By: Nathan Davidovich, Attorney at Law
Copyright: Copyright (c) July 2018
If you are comfortably resting on the belief that you can discharge your employees for any or no reasons, due to the at-will nature of employment in Colorado, perhaps it is time to take a close look at your employee handbook. COLORADO JURIES HAVE AWARDED VERDICTS IN EXCESS OF TWO HUNDRED FIFTY THOUSAND DOLLARS (in the case of Allabashi V. Lincoln Nat’l Sales Corp. ), TO MORE THAN 2 MILLION DOLLARS FOR BREACH OF CONTRACT ARISING FROM A HANDBOOK. This article will present an overview of Colorado decisions addressing contracts arising out of employee manuals, even in those situations where the employee is advised, and agrees to, the status of an “at-will” employee, subject to termination at the whim (or discretion, with or without reason) of the employer.This article is not designed to provide legal advice or render legal opinions for specific situations. For specific legal questions, contact the attorney of your choice. If you wish to consult with the author on any matter relating to Colorado employment issues, you will be advised of the fee basis for such consultation.
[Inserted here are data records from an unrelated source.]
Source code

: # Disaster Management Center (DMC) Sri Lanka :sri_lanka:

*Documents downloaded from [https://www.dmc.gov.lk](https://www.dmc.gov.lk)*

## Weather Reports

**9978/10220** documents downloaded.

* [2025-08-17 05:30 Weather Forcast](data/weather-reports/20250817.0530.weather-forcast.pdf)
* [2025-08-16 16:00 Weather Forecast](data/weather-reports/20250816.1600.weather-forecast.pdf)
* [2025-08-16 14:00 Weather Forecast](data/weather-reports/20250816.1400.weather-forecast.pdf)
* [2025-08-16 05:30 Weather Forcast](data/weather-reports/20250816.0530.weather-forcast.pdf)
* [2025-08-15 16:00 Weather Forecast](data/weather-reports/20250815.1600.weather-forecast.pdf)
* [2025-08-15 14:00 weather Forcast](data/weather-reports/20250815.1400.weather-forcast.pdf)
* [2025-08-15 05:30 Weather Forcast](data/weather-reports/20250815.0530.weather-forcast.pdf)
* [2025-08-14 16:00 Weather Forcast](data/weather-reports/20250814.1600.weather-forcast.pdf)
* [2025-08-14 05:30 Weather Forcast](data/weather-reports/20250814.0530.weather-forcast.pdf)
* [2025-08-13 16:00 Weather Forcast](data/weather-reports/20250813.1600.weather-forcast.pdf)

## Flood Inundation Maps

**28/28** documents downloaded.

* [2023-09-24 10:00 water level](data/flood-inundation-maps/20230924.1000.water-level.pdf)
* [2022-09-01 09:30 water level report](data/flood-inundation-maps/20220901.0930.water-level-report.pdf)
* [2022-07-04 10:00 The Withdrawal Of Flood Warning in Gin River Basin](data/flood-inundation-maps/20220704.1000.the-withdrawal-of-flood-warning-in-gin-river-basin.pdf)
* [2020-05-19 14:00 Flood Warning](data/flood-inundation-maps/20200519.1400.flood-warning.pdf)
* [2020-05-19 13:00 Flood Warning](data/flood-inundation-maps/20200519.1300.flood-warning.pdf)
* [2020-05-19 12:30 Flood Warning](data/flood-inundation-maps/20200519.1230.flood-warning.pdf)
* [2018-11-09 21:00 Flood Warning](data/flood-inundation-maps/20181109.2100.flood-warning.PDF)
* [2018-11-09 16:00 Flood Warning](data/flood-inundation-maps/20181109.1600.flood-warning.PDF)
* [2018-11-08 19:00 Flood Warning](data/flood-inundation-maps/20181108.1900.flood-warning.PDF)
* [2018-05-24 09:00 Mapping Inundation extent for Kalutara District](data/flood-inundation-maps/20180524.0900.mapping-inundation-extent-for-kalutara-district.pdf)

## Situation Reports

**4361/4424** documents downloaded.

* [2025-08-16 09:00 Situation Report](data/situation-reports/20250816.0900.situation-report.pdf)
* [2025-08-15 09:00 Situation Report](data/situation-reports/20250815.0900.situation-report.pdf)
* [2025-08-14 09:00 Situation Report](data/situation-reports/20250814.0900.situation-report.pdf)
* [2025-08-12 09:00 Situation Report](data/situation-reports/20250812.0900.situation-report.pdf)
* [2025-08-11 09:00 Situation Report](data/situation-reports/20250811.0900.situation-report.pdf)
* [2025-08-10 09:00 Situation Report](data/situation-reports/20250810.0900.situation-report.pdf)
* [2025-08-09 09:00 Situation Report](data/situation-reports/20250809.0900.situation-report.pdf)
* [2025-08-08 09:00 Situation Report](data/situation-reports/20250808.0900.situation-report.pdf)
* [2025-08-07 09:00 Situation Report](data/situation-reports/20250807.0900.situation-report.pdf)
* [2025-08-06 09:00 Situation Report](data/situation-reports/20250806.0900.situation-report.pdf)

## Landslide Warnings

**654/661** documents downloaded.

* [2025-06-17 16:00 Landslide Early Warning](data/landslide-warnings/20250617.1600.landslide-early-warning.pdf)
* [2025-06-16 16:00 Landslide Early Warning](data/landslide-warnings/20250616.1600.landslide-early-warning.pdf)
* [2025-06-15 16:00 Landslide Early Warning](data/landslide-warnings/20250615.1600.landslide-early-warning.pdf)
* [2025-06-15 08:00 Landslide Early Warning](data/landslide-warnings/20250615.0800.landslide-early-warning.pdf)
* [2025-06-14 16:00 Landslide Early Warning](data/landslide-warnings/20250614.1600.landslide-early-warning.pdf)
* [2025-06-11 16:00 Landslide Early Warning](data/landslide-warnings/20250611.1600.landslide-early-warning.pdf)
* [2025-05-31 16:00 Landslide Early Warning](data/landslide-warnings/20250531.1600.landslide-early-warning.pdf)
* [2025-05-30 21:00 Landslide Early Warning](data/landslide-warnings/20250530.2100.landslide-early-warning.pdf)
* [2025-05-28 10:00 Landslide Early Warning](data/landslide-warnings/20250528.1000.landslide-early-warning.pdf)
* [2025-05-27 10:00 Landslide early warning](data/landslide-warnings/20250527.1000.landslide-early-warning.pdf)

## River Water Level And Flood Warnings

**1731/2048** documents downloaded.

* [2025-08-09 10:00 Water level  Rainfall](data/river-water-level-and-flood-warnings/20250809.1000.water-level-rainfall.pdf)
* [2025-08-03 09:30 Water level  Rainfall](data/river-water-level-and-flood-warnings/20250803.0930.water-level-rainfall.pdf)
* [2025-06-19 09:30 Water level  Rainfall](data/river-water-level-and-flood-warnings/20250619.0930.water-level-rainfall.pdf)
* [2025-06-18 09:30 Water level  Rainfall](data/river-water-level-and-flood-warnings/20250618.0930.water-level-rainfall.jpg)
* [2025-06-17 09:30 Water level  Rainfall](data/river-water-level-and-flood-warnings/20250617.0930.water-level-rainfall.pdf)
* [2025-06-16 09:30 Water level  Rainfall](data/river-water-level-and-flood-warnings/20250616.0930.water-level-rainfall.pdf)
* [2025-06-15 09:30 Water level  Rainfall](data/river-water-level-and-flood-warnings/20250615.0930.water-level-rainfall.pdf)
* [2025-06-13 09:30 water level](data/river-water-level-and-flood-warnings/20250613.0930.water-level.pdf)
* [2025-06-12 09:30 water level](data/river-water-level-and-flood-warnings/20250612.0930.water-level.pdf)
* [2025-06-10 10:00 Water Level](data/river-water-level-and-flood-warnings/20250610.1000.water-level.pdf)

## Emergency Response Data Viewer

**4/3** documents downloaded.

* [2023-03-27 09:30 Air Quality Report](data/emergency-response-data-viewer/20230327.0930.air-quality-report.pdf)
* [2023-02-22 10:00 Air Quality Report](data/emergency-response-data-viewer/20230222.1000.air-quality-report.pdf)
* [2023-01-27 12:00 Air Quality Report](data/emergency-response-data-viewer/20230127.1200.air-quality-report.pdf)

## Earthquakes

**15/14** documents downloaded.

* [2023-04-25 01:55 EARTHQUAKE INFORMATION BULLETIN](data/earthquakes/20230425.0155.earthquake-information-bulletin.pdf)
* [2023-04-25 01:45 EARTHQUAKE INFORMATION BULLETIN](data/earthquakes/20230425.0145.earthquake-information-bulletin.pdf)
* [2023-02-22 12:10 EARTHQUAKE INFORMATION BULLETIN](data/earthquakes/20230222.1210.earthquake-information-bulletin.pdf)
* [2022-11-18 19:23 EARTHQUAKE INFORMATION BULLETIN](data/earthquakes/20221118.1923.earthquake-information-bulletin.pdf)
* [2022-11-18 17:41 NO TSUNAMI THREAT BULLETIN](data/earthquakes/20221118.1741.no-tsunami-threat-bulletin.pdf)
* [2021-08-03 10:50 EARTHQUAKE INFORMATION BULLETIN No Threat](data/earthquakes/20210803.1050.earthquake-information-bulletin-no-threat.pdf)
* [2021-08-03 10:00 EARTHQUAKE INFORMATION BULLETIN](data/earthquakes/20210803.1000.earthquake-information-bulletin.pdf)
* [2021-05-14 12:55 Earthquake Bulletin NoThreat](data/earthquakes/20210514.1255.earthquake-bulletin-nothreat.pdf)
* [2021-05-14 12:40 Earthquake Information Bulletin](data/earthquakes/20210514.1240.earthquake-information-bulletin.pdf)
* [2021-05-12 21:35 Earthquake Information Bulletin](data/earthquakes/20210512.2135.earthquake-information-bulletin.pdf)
HOW CAN AN EMPLOYEE HANDBOOK ALTER “AT-WILL” EMPLOYMENT STATUS?
The general rule in Colorado, as set forth by the Colorado Supreme Court in the case of Martin Marietta Corp. v. Lorenz, as well as many other cases, is that, unless there is an explicit understanding to the contrary, every employment relationship is presumed to be “atwill,” which means that either the employer or the employee may terminate the relationship at any time, without notice and without cause. Colorado courts, such as Schur v. Storage Technology Corp., and Medina v. Werner Enters, have held that despite the presumption of “at will” employment, under certain circumstances, the existence of such an “at-will” relationship may be rebutted, and the employee may demonstrate that the termination of the employment relationship is subject to certain restrictions. Such demonstration must consist of proof that the employer made statements to the employee, as in an employee handbook that the employer had distributed, and that those statements, as well as the circumstances under which they were made, and the employee’s reaction thereto, constitute an offer by the employer of something other than “at-will” employment, and the acceptance of that offer by the employee. To enforce termination procedures in an employee handbook, the employee must demonstrate that the employer manifested his willingness to enter into a bargain, and that the employee’s initial or continued employment constituted acceptance of and consideration for the procedures.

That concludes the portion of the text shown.